> [Task item] Repeat each record below exactly as given.

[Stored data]
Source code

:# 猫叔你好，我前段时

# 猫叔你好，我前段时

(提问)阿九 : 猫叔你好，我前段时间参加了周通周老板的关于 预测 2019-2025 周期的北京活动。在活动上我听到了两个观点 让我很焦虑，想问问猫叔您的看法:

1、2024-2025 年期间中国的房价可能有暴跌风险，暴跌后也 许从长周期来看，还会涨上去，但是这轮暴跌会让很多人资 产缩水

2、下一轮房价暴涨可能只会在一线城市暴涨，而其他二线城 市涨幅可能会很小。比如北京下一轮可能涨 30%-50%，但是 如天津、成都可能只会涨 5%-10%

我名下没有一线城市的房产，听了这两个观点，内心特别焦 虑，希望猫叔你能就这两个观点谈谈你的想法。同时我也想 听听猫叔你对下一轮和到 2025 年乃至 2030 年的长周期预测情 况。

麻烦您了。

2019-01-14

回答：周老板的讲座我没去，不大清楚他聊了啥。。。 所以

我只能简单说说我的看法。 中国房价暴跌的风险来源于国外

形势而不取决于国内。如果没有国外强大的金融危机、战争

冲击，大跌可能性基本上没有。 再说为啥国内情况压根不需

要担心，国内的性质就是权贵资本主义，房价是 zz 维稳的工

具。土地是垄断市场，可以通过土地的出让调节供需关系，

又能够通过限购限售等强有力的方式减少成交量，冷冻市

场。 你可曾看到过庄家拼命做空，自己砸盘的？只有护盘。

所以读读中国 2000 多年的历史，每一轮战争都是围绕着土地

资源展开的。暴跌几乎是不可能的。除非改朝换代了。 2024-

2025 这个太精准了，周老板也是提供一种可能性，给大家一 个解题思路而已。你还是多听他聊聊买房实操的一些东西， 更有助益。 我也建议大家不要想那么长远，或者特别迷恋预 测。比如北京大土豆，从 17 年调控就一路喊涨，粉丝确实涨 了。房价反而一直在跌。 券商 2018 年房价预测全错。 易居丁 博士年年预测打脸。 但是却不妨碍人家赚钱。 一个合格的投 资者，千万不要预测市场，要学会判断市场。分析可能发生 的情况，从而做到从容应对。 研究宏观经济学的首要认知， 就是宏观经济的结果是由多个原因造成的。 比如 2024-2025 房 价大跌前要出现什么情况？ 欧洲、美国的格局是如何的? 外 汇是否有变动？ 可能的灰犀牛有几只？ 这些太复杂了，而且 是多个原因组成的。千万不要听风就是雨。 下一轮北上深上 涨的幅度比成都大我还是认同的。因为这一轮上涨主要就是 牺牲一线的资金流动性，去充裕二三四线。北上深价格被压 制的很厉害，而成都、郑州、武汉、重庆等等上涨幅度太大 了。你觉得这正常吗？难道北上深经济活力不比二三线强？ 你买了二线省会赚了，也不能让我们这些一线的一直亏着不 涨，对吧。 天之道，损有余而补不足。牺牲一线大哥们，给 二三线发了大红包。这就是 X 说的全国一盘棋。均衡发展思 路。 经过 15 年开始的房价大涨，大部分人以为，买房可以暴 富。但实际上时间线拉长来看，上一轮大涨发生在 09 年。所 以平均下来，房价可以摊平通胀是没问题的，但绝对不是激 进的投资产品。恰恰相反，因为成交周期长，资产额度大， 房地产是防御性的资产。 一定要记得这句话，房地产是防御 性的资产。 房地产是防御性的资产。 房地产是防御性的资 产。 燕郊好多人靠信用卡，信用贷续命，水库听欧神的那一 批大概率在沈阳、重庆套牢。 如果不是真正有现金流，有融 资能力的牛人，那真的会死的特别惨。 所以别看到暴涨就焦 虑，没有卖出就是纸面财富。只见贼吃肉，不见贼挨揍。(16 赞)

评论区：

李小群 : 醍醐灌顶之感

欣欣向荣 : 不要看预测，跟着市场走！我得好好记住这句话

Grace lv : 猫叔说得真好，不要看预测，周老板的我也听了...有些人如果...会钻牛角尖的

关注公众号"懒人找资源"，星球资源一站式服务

> [Written answer]
Source code

:# 猫叔你好，我前段时

# 猫叔你好，我前段时

(提问)阿九 : 猫叔你好，我前段时间参加了周通周老板的关于 预测 2019-2025 周期的北京活动。在活动上我听到了两个观点 让我很焦虑，想问问猫叔您的看法:

1、2024-2025 年期间中国的房价可能有暴跌风险，暴跌后也 许从长周期来看，还会涨上去，但是这轮暴跌会让很多人资 产缩水

2、下一轮房价暴涨可能只会在一线城市暴涨，而其他二线城 市涨幅可能会很小。比如北京下一轮可能涨 30%-50%，但是 如天津、成都可能只会涨 5%-10%

我名下没有一线城市的房产，听了这两个观点，内心特别焦 虑，希望猫叔你能就这两个观点谈谈你的想法。同时我也想 听听猫叔你对下一轮和到 2025 年乃至 2030 年的长周期预测情 况。

麻烦您了。

2019-01-14

回答：周老板的讲座我没去，不大清楚他聊了啥。。。 所以

我只能简单说说我的看法。 中国房价暴跌的风险来源于国外

形势而不取决于国内。如果没有国外强大的金融危机、战争

冲击，大跌可能性基本上没有。 再说为啥国内情况压根不需

要担心，国内的性质就是权贵资本主义，房价是 zz 维稳的工

具。土地是垄断市场，可以通过土地的出让调节供需关系，

又能够通过限购限售等强有力的方式减少成交量，冷冻市

场。 你可曾看到过庄家拼命做空，自己砸盘的？只有护盘。

所以读读中国 2000 多年的历史，每一轮战争都是围绕着土地

资源展开的。暴跌几乎是不可能的。除非改朝换代了。 2024-

2025 这个太精准了，周老板也是提供一种可能性，给大家一 个解题思路而已。你还是多听他聊聊买房实操的一些东西， 更有助益。 我也建议大家不要想那么长远，或者特别迷恋预 测。比如北京大土豆，从 17 年调控就一路喊涨，粉丝确实涨 了。房价反而一直在跌。 券商 2018 年房价预测全错。 易居丁 博士年年预测打脸。 但是却不妨碍人家赚钱。 一个合格的投 资者，千万不要预测市场，要学会判断市场。分析可能发生 的情况，从而做到从容应对。 研究宏观经济学的首要认知， 就是宏观经济的结果是由多个原因造成的。 比如 2024-2025 房 价大跌前要出现什么情况？ 欧洲、美国的格局是如何的? 外 汇是否有变动？ 可能的灰犀牛有几只？ 这些太复杂了，而且 是多个原因组成的。千万不要听风就是雨。 下一轮北上深上 涨的幅度比成都大我还是认同的。因为这一轮上涨主要就是 牺牲一线的资金流动性，去充裕二三四线。北上深价格被压 制的很厉害，而成都、郑州、武汉、重庆等等上涨幅度太大 了。你觉得这正常吗？难道北上深经济活力不比二三线强？ 你买了二线省会赚了，也不能让我们这些一线的一直亏着不 涨，对吧。 天之道，损有余而补不足。牺牲一线大哥们，给 二三线发了大红包。这就是 X 说的全国一盘棋。均衡发展思 路。 经过 15 年开始的房价大涨，大部分人以为，买房可以暴 富。但实际上时间线拉长来看，上一轮大涨发生在 09 年。所 以平均下来，房价可以摊平通胀是没问题的，但绝对不是激 进的投资产品。恰恰相反，因为成交周期长，资产额度大， 房地产是防御性的资产。 一定要记得这句话，房地产是防御 性的资产。 房地产是防御性的资产。 房地产是防御性的资 产。 燕郊好多人靠信用卡，信用贷续命，水库听欧神的那一 批大概率在沈阳、重庆套牢。 如果不是真正有现金流，有融 资能力的牛人，那真的会死的特别惨。 所以别看到暴涨就焦 虑，没有卖出就是纸面财富。只见贼吃肉，不见贼挨揍。(16 赞)

评论区：

李小群 : 醍醐灌顶之感

欣欣向荣 : 不要看预测，跟着市场走！我得好好记住这句话

Grace lv : 猫叔说得真好，不要看预测，周老板的我也听了...有些人如果...会钻牛角尖的

关注公众号"懒人找资源"，星球资源一站式服务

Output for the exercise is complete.